§ WHAT THE TASK ASKS: Track down every line below that holds "SHELL" and copy it.

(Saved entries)
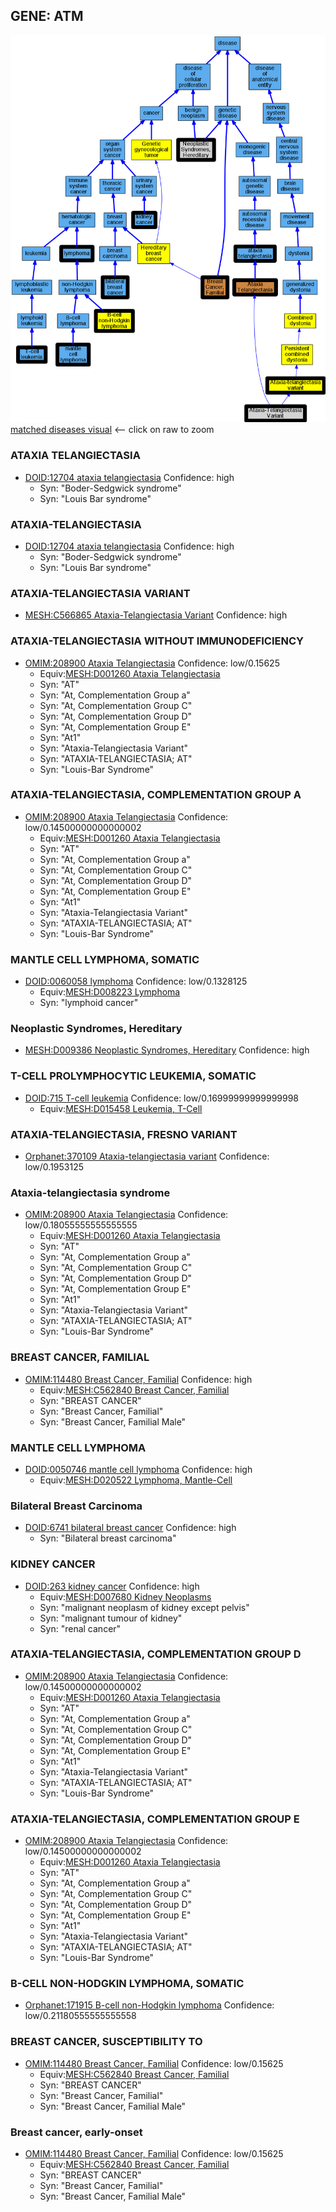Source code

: 
## GENE: ATM

![image](ATM.png)
[matched diseases visual](ATM.png)  <-- click on raw to zoom


### ATAXIA TELANGIECTASIA
 * [DOID:12704 ataxia telangiectasia](http://beta.monarchinitiative.org/disease/DOID:12704) Confidence: high
    * Syn: "Boder-Sedgwick syndrome"
    * Syn: "Louis Bar syndrome"

### ATAXIA-TELANGIECTASIA
 * [DOID:12704 ataxia telangiectasia](http://beta.monarchinitiative.org/disease/DOID:12704) Confidence: high
    * Syn: "Boder-Sedgwick syndrome"
    * Syn: "Louis Bar syndrome"

### ATAXIA-TELANGIECTASIA VARIANT
 * [MESH:C566865 Ataxia-Telangiectasia Variant](http://beta.monarchinitiative.org/disease/MESH:C566865) Confidence: high

### ATAXIA-TELANGIECTASIA WITHOUT IMMUNODEFICIENCY
 * [OMIM:208900 Ataxia Telangiectasia](http://beta.monarchinitiative.org/disease/OMIM:208900) Confidence: low/0.15625
    * Equiv:[MESH:D001260 Ataxia Telangiectasia](http://beta.monarchinitiative.org/disease/MESH:D001260)
    * Syn: "AT"
    * Syn: "At, Complementation Group a"
    * Syn: "At, Complementation Group C"
    * Syn: "At, Complementation Group D"
    * Syn: "At, Complementation Group E"
    * Syn: "At1"
    * Syn: "Ataxia-Telangiectasia Variant"
    * Syn: "ATAXIA-TELANGIECTASIA; AT"
    * Syn: "Louis-Bar Syndrome"

### ATAXIA-TELANGIECTASIA, COMPLEMENTATION GROUP A
 * [OMIM:208900 Ataxia Telangiectasia](http://beta.monarchinitiative.org/disease/OMIM:208900) Confidence: low/0.14500000000000002
    * Equiv:[MESH:D001260 Ataxia Telangiectasia](http://beta.monarchinitiative.org/disease/MESH:D001260)
    * Syn: "AT"
    * Syn: "At, Complementation Group a"
    * Syn: "At, Complementation Group C"
    * Syn: "At, Complementation Group D"
    * Syn: "At, Complementation Group E"
    * Syn: "At1"
    * Syn: "Ataxia-Telangiectasia Variant"
    * Syn: "ATAXIA-TELANGIECTASIA; AT"
    * Syn: "Louis-Bar Syndrome"

### MANTLE CELL LYMPHOMA, SOMATIC
 * [DOID:0060058 lymphoma](http://beta.monarchinitiative.org/disease/DOID:0060058) Confidence: low/0.1328125
    * Equiv:[MESH:D008223 Lymphoma](http://beta.monarchinitiative.org/disease/MESH:D008223)
    * Syn: "lymphoid cancer"

### Neoplastic Syndromes, Hereditary
 * [MESH:D009386 Neoplastic Syndromes, Hereditary](http://beta.monarchinitiative.org/disease/MESH:D009386) Confidence: high

### T-CELL PROLYMPHOCYTIC LEUKEMIA, SOMATIC
 * [DOID:715 T-cell leukemia](http://beta.monarchinitiative.org/disease/DOID:715) Confidence: low/0.16999999999999998
    * Equiv:[MESH:D015458 Leukemia, T-Cell](http://beta.monarchinitiative.org/disease/MESH:D015458)

### ATAXIA-TELANGIECTASIA, FRESNO VARIANT
 * [Orphanet:370109 Ataxia-telangiectasia variant](http://beta.monarchinitiative.org/disease/Orphanet:370109) Confidence: low/0.1953125

### Ataxia-telangiectasia syndrome
 * [OMIM:208900 Ataxia Telangiectasia](http://beta.monarchinitiative.org/disease/OMIM:208900) Confidence: low/0.18055555555555555
    * Equiv:[MESH:D001260 Ataxia Telangiectasia](http://beta.monarchinitiative.org/disease/MESH:D001260)
    * Syn: "AT"
    * Syn: "At, Complementation Group a"
    * Syn: "At, Complementation Group C"
    * Syn: "At, Complementation Group D"
    * Syn: "At, Complementation Group E"
    * Syn: "At1"
    * Syn: "Ataxia-Telangiectasia Variant"
    * Syn: "ATAXIA-TELANGIECTASIA; AT"
    * Syn: "Louis-Bar Syndrome"

### BREAST CANCER, FAMILIAL
 * [OMIM:114480 Breast Cancer, Familial](http://beta.monarchinitiative.org/disease/OMIM:114480) Confidence: high
    * Equiv:[MESH:C562840 Breast Cancer, Familial](http://beta.monarchinitiative.org/disease/MESH:C562840)
    * Syn: "BREAST CANCER"
    * Syn: "Breast Cancer, Familial"
    * Syn: "Breast Cancer, Familial Male"

### MANTLE CELL LYMPHOMA
 * [DOID:0050746 mantle cell lymphoma](http://beta.monarchinitiative.org/disease/DOID:0050746) Confidence: high
    * Equiv:[MESH:D020522 Lymphoma, Mantle-Cell](http://beta.monarchinitiative.org/disease/MESH:D020522)

### Bilateral Breast Carcinoma
 * [DOID:6741 bilateral breast cancer](http://beta.monarchinitiative.org/disease/DOID:6741) Confidence: high
    * Syn: "Bilateral breast carcinoma"

### KIDNEY CANCER
 * [DOID:263 kidney cancer](http://beta.monarchinitiative.org/disease/DOID:263) Confidence: high
    * Equiv:[MESH:D007680 Kidney Neoplasms](http://beta.monarchinitiative.org/disease/MESH:D007680)
    * Syn: "malignant neoplasm of kidney except pelvis"
    * Syn: "malignant tumour of kidney"
    * Syn: "renal cancer"

### ATAXIA-TELANGIECTASIA, COMPLEMENTATION GROUP D
 * [OMIM:208900 Ataxia Telangiectasia](http://beta.monarchinitiative.org/disease/OMIM:208900) Confidence: low/0.14500000000000002
    * Equiv:[MESH:D001260 Ataxia Telangiectasia](http://beta.monarchinitiative.org/disease/MESH:D001260)
    * Syn: "AT"
    * Syn: "At, Complementation Group a"
    * Syn: "At, Complementation Group C"
    * Syn: "At, Complementation Group D"
    * Syn: "At, Complementation Group E"
    * Syn: "At1"
    * Syn: "Ataxia-Telangiectasia Variant"
    * Syn: "ATAXIA-TELANGIECTASIA; AT"
    * Syn: "Louis-Bar Syndrome"

### ATAXIA-TELANGIECTASIA, COMPLEMENTATION GROUP E
 * [OMIM:208900 Ataxia Telangiectasia](http://beta.monarchinitiative.org/disease/OMIM:208900) Confidence: low/0.14500000000000002
    * Equiv:[MESH:D001260 Ataxia Telangiectasia](http://beta.monarchinitiative.org/disease/MESH:D001260)
    * Syn: "AT"
    * Syn: "At, Complementation Group a"
    * Syn: "At, Complementation Group C"
    * Syn: "At, Complementation Group D"
    * Syn: "At, Complementation Group E"
    * Syn: "At1"
    * Syn: "Ataxia-Telangiectasia Variant"
    * Syn: "ATAXIA-TELANGIECTASIA; AT"
    * Syn: "Louis-Bar Syndrome"

### B-CELL NON-HODGKIN LYMPHOMA, SOMATIC
 * [Orphanet:171915 B-cell non-Hodgkin lymphoma](http://beta.monarchinitiative.org/disease/Orphanet:171915) Confidence: low/0.21180555555555558

### BREAST CANCER, SUSCEPTIBILITY TO
 * [OMIM:114480 Breast Cancer, Familial](http://beta.monarchinitiative.org/disease/OMIM:114480) Confidence: low/0.15625
    * Equiv:[MESH:C562840 Breast Cancer, Familial](http://beta.monarchinitiative.org/disease/MESH:C562840)
    * Syn: "BREAST CANCER"
    * Syn: "Breast Cancer, Familial"
    * Syn: "Breast Cancer, Familial Male"

### Breast cancer, early-onset
 * [OMIM:114480 Breast Cancer, Familial](http://beta.monarchinitiative.org/disease/OMIM:114480) Confidence: low/0.15625
    * Equiv:[MESH:C562840 Breast Cancer, Familial](http://beta.monarchinitiative.org/disease/MESH:C562840)
    * Syn: "BREAST CANCER"
    * Syn: "Breast Cancer, Familial"
    * Syn: "Breast Cancer, Familial Male"
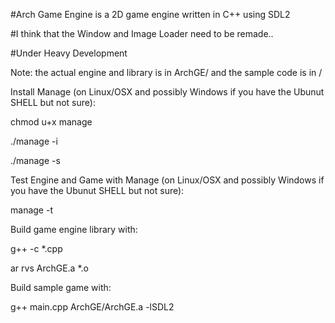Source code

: #Arch Game Engine is a 2D game engine written in C++ using SDL2

#I think that the Window and Image Loader need to be remade..

#Under Heavy Development

Note: the actual engine and library is in ArchGE/ and the sample code is in /

Install Manage (on Linux/OSX and possibly Windows if you have the Ubunut SHELL but not sure):

chmod u+x manage

./manage -i

./manage -s

Test Engine and Game with Manage (on Linux/OSX and possibly Windows if you have the Ubunut SHELL but not sure):

manage -t

Build game engine library with:

g++ -c *.cpp

ar rvs ArchGE.a *.o

Build sample game with:

g++ main.cpp ArchGE/ArchGE.a -lSDL2
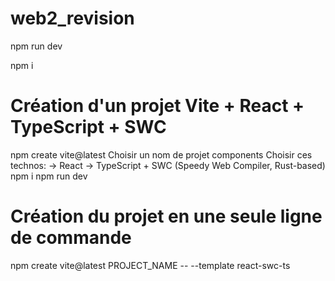 # web2_revision

npm run dev

npm i

# Création d'un projet Vite + React + TypeScript + SWC
npm create vite@latest 
Choisir un nom de projet components
Choisir ces technos: -> React -> TypeScript + SWC (Speedy Web Compiler, Rust-based)
npm i
npm run dev

# Création du projet en une seule ligne de commande
npm create vite@latest PROJECT_NAME -- --template react-swc-ts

§ EXERCISE RESPONSE:
Install Manage (on Linux/OSX and possibly Windows if you have the Ubunut SHELL but not sure):
Test Engine and Game with Manage (on Linux/OSX and possibly Windows if you have the Ubunut SHELL but not sure):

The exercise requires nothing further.